Elle laissa la brise nocturne lui rejeter les cheveux en arrière. Elle se faisait parfois l’impression d’une ombre, à errer ainsi de nuit dans les rues. Le temps l’emportait comme un bouchon de liège sur une vague – elle avait déjà dix-huit ans – et depuis peu, elle se demandait désespérément il l’emportait. Elle rêvait parfois de montagnes (comme celles sur le magazine bon marché de Travis), de grandes villes, d’océans. Elle frissonna, les yeux toujours levés vers la vieille maison des Burack.

Elle se demanda quel genre de personne était Travis Fisher, et à quoi il rêvait.

Dans le grenier, la lueur brilla plus fort.

Allongé dans son lit, épuisé mais absolument incapable de trouver le sommeil, Travis sentait une désagréable excitation nerveuse le parcourir comme une rivière.

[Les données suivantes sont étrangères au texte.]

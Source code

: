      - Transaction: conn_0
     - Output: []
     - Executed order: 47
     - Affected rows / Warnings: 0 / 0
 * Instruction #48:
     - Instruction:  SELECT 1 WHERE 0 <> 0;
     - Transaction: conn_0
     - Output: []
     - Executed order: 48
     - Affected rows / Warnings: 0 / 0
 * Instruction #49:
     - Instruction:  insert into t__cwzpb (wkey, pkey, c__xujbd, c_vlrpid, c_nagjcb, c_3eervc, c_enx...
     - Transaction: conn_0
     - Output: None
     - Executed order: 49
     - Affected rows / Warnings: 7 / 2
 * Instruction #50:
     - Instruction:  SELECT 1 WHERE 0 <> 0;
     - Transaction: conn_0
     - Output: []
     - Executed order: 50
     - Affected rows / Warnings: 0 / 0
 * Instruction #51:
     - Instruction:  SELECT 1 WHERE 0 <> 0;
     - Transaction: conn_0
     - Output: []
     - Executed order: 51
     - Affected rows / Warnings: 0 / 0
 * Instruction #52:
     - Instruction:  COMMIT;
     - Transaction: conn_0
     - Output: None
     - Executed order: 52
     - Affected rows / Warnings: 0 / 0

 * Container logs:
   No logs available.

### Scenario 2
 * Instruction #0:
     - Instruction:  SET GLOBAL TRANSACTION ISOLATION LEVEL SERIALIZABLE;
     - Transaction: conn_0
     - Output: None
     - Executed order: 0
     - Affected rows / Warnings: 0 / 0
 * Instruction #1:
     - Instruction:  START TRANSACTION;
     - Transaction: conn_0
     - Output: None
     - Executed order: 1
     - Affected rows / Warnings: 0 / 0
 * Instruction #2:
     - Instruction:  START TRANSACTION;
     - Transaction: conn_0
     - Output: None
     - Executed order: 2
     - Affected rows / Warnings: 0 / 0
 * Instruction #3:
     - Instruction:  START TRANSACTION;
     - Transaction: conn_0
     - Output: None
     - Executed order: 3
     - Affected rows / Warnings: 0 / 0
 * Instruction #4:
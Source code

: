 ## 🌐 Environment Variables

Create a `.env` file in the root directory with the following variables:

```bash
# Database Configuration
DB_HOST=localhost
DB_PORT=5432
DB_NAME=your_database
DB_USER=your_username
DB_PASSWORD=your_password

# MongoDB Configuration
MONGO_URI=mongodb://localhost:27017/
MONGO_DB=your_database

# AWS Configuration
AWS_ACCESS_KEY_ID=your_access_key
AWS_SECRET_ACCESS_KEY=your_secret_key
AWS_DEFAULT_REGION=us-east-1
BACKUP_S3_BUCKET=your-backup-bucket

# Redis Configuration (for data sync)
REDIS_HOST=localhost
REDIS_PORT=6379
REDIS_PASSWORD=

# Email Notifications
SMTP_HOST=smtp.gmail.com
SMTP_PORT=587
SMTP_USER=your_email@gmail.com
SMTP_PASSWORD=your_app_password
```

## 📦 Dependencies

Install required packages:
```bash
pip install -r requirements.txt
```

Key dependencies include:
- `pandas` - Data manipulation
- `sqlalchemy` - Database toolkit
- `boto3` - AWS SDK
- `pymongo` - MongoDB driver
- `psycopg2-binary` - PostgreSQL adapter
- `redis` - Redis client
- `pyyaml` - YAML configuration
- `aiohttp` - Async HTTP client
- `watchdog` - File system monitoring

Il lui fallait s’habituer à la pression du matelas sous lui. Il avait recouvert son corps nu d’un unique drap, parce qu’on était en été et que toute la chaleur présente dans la maison montait pour s’accumuler dans les chambres étroites à l’étage. Le grenier, pensa-t-il, doit être brûlant.

Elle ne fait pas beaucoup de bruit.

Anna Blaise, se dit-il, en savourant le nom : Anna Blaise, Anna Blaise.

Il avait entendu, durant la longue soirée, le bruit impatient de sa machine à coudre à pédale, sa radio branchée quelque temps. Puis le silence. Plus tard, la rapide compression des ressorts de son sommier.

La maison produisait ses propres bruits, soupirs et gémissements. Travis avait entrouvert la fenêtre avec une moustiquaire amovible, et de temps en temps, une brise venait soulever le coin du drap. Dormir, pensa-t-il, et c’était désormais une prière : dormir, oh, dormir.